The first place we went to was the shoreline right by the park office where we met. On the shore, a female mallard had a mutation of white on the throat (leucism or hybrid). A kingfisher zipped over the water about 25 feet away from the shoreline, but it didn’t stop to pose for us. 2 bald eagles were seen on the adjacent shore, one on the shoreline and one in a tree above it. The one on the shoreline appeared to be eating something, but we couldn’t make it out. It was a large fish, but the eagle blocked it with its body.
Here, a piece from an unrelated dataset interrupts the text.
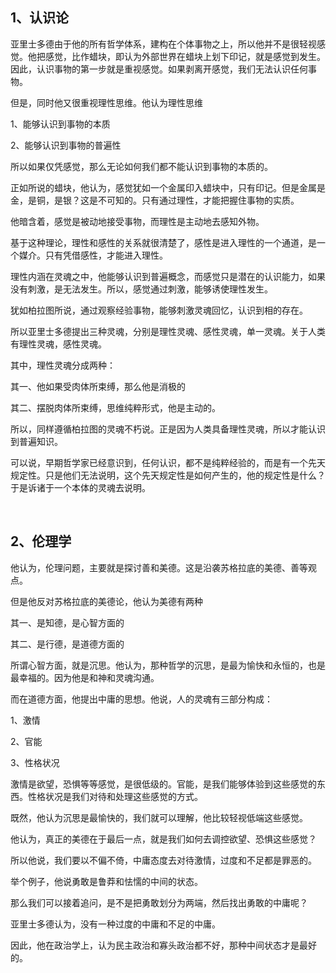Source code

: <h2>1、认识论</h2><p data-pid="Y1HBIe9M">亚里士多德由于他的所有哲学体系，建构在个体事物之上，所以他并不是很轻视感觉。他把感觉，比作蜡块，即认为外部世界在蜡块上划下印记，就是感觉到发生。因此，认识事物的第一步就是重视感觉。如果剥离开感觉，我们无法认识任何事物。</p><p data-pid="Ad-zlrPx">但是，同时他又很重视理性思维。他认为理性思维</p><p data-pid="crTRLJok">1、能够认识到事物的本质</p><p data-pid="aIcUZndp">2、能够认识到事物的普遍性</p><p data-pid="YWNOtsIh">所以如果仅凭感觉，那么无论如何我们都不能认识到事物的本质的。</p><p data-pid="yeDCm8eI">正如所说的蜡块，他认为，感觉犹如一个金属印入蜡块中，只有印记。但是金属是金，是铜，是银？这是不可知的。只有通过理性，才能把握住事物的实质。</p><p data-pid="VKtct9z5">他暗含着，感觉是被动地接受事物，而理性是主动地去感知外物。</p><p data-pid="ijP0NAML">基于这种理论，理性和感性的关系就很清楚了，感性是进入理性的一个通道，是一个媒介。只有凭借感性，才能进入理性。</p><p data-pid="re3aFJ1w">理性内涵在灵魂之中，他能够认识到普遍概念，而感觉只是潜在的认识能力，如果没有刺激，是无法发生。所以，感觉通过刺激，能够诱使理性发生。</p><p data-pid="qAnMQ0z0">犹如柏拉图所说，通过观察经验事物，能够刺激灵魂回忆，认识到相的存在。</p><p data-pid="f_AFI-et">所以亚里士多德提出三种灵魂，分别是理性灵魂、感性灵魂，单一灵魂。关于人类有理性灵魂，感性灵魂。</p><p data-pid="GSTNHJ7Z">其中，理性灵魂分成两种：</p><p data-pid="f1cDGrMs">其一、他如果受肉体所束缚，那么他是消极的</p><p data-pid="IRuVFLx9">其二、摆脱肉体所束缚，思维纯粹形式，他是主动的。</p><p data-pid="ZTvP-vXm">所以，同样遵循柏拉图的灵魂不朽说。正是因为人类具备理性灵魂，所以才能认识到普遍知识。</p><p data-pid="mX6fO74N">可以说，早期哲学家已经意识到，任何认识，都不是纯粹经验的，而是有一个先天规定性。只是他们无法说明，这个先天规定性是如何产生的，他的规定性是什么？于是诉诸于一个本体的灵魂去说明。</p><p><br></p><h2>2、伦理学</h2><p data-pid="a4iendER">他认为，伦理问题，主要就是探讨善和美德。这是沿袭苏格拉底的美德、善等观点。</p><p data-pid="EWhKrkty">但是他反对苏格拉底的美德论，他认为美德有两种</p><p data-pid="AQ_LqQ1L">其一、是知德，是心智方面的</p><p data-pid="BWImNXKA">其二、是行德，是道德方面的</p><p data-pid="krUrlvuB">所谓心智方面，就是沉思。他认为，那种哲学的沉思，是最为愉快和永恒的，也是最幸福的。因为他是和神和灵魂沟通。</p><p data-pid="f9lvMNyd">而在道德方面，他提出中庸的思想。他说，人的灵魂有三部分构成：</p><p data-pid="BSWw-Gxc">1、激情</p><p data-pid="FHWtgnpt">2、官能</p><p data-pid="M0HWySjt">3、性格状况</p><p data-pid="H2x1mR48">激情是欲望，恐惧等等感觉，是很低级的。官能，是我们能够体验到这些感觉的东西。性格状况是我们对待和处理这些感觉的方式。</p><p data-pid="HobMrFBO">既然，他认为沉思是最愉快的，我们就可以理解，他比较轻视低端这些感觉。</p><p data-pid="HAmrQBGn">他认为，真正的美德在于最后一点，就是我们如何去调控欲望、恐惧这些感觉？</p><p data-pid="Wly9hjlI">所以他说，我们要以不偏不倚，中庸态度去对待激情，过度和不足都是罪恶的。</p><p data-pid="M8Uo-lhk">举个例子，他说勇敢是鲁莽和怯懦的中间的状态。</p><p data-pid="uVPDTks_">那么我们可以接着追问，是不是把勇敢划分为两端，然后找出勇敢的中庸呢？</p><p data-pid="M1J86jBy">亚里士多德认为，没有一种过度的中庸和不足的中庸。</p><p data-pid="5DDVaWYm">因此，他在政治学上，认为民主政治和寡头政治都不好，那种中间状态才是最好的。</p>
We drove to the larger parking lot and headed down the tent camping route. I couldn’t help noticing 2 chickadees fighting while slowly spiraling to the ground near some conifers. Another one (probably the female) flew onto a bush and watched them. Both chickadees were blocked by another bush when falling towards the ground, so I couldn’t see the rest of the fight.

Digiscoping with a phone - photo by Carena Pooth
Digiscoping with a phone - photo by Carena Pooth

Our trip leader, naturalist Tait Johansson, tried repeatedly to find a Yellow-breasted Chat, a bird that had been seen down the same route a couple days prior. To see secretive birds like these, it requires the use of pishing, the act of sounding like a small bird, to attract birds into view. Little did I know, Tate would do the best pishing I’d ever heard. Although there was no Yellow-breasted Chat, he certainly astonished me with his talent.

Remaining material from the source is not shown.